# problem mit zeilenumbruch in textarea



## dune911 (19. April 2002)

hi

ich hab ein script geschrieben, dass eine html textarea ausliest
und anschließend anzeigt. mein problem ist jetzt, dass das script
weder den zeilenumbruch der textarea noch (was noch viel wichtiger
ist) den 'gewollten' zeilenumbruch per 'return' richtig ausliest.

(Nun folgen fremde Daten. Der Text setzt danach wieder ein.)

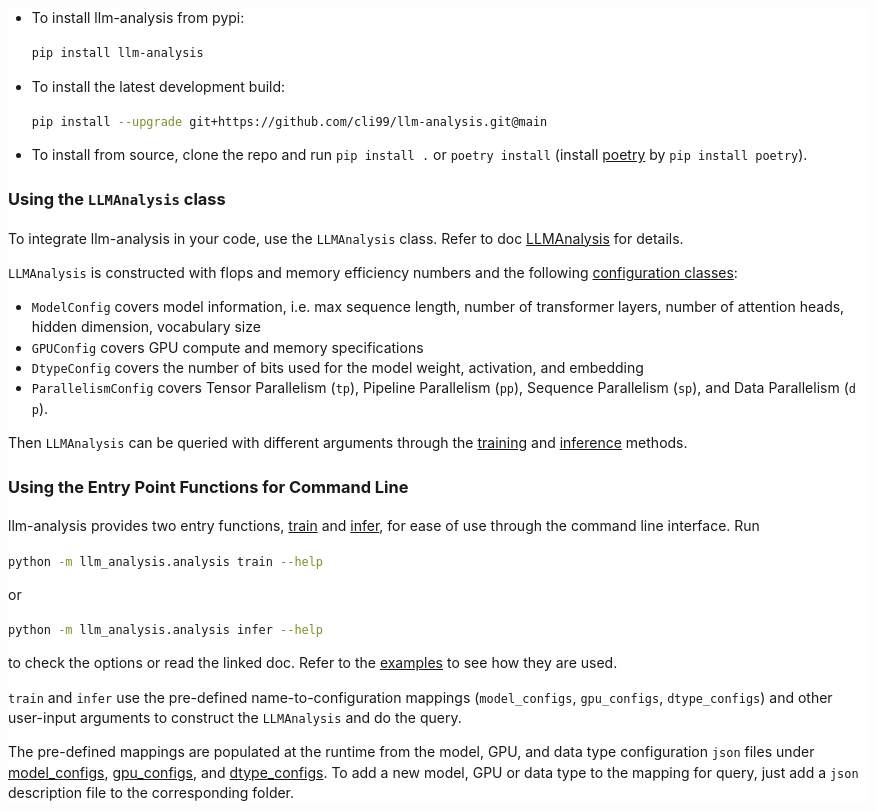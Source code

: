 - To install llm-analysis from pypi:
  ```sh
  pip install llm-analysis
  ```

- To install the latest development build:

  ```sh
  pip install --upgrade git+https://github.com/cli99/llm-analysis.git@main
  ```

- To install from source, clone the repo and run `pip install .` or `poetry install` (install [poetry](https://python-poetry.org/) by `pip install poetry`).

### Using the `LLMAnalysis` class

To integrate llm-analysis in your code, use the `LLMAnalysis` class. Refer to doc [LLMAnalysis](https://llm-analysis.readthedocs.io/) for details.

`LLMAnalysis` is constructed with flops and memory efficiency numbers and the following [configuration classes](https://llm-analysis.readthedocs.io/en/latest/config.html):

- `ModelConfig` covers model information, i.e. max sequence length, number of transformer layers, number of attention heads, hidden dimension, vocabulary size
- `GPUConfig` covers GPU compute and memory specifications
- `DtypeConfig` covers the number of bits used for the model weight, activation, and embedding
- `ParallelismConfig` covers Tensor Parallelism (`tp`), Pipeline Parallelism (`pp`), Sequence Parallelism (`sp`), and Data Parallelism (`dp`).

Then `LLMAnalysis` can be queried with different arguments through the [training](https://llm-analysis.readthedocs.io/en/latest/analysis.html#llm_analysis.analysis.LLMAnalysis.training) and [inference](https://llm-analysis.readthedocs.io/en/latest/analysis.html#llm_analysis.analysis.LLMAnalysis.inference) methods.
### Using the Entry Point Functions for Command Line

llm-analysis provides two entry functions, [train](https://llm-analysis.readthedocs.io/en/latest/analysis.html#llm_analysis.analysis.train) and [infer](https://llm-analysis.readthedocs.io/en/latest/analysis.html#llm_analysis.analysis.infer), for ease of use through the command line interface. Run

```sh
python -m llm_analysis.analysis train --help
```
 or
```sh
python -m llm_analysis.analysis infer --help
```
to check the options or read the linked doc. Refer to the [examples](examples) to see how they are used.

`train` and `infer` use the pre-defined name-to-configuration mappings (`model_configs`, `gpu_configs`, `dtype_configs`) and other user-input arguments to construct the `LLMAnalysis` and do the query.

The pre-defined mappings are populated at the runtime from the model, GPU, and data type configuration `json` files under [model_configs](llm_analysis/model_configs), [gpu_configs](llm_analysis/gpu_configs), and [dtype_configs](llm_analysis/dtype_configs). To add a new model, GPU or data type to the mapping for query, just add a `json` description file to the corresponding folder.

wenn ich in die textarea nur tausend mal 'X' ohne zeilenumbruch
tippe, zieht der anzeigeteil des scripts das fenster total aus-
einander, weil er die ganzen 'X' anzeigt, aber nebeneinander... ---->

gibts irgendeine möglichkeit, zu definieren, wie der text aus der
textarea formatiert werden soll oder kann ich zumindest den
eingetippten text richtig auslesen? mit zeilenumbrüchen etc...?

danke für hilfe!


----------



## Patrick Kamin (19. April 2002)

*-*

Meine Fresse, es gibt mindestens 3 Threads auf der aktuellen Forenseite, wo dieses Problem behandelt wird. Also benutz diese idiotensichere Suchfunktion oder scroll einfach mal ein bisschen runter, kann doch nicht so schwer sein.

http://www.php.net/nl2br
http://www.php.net/wordwrap


----------



## dune911 (19. April 2002)

wusste nix von einer suchfunktion, sorry


----------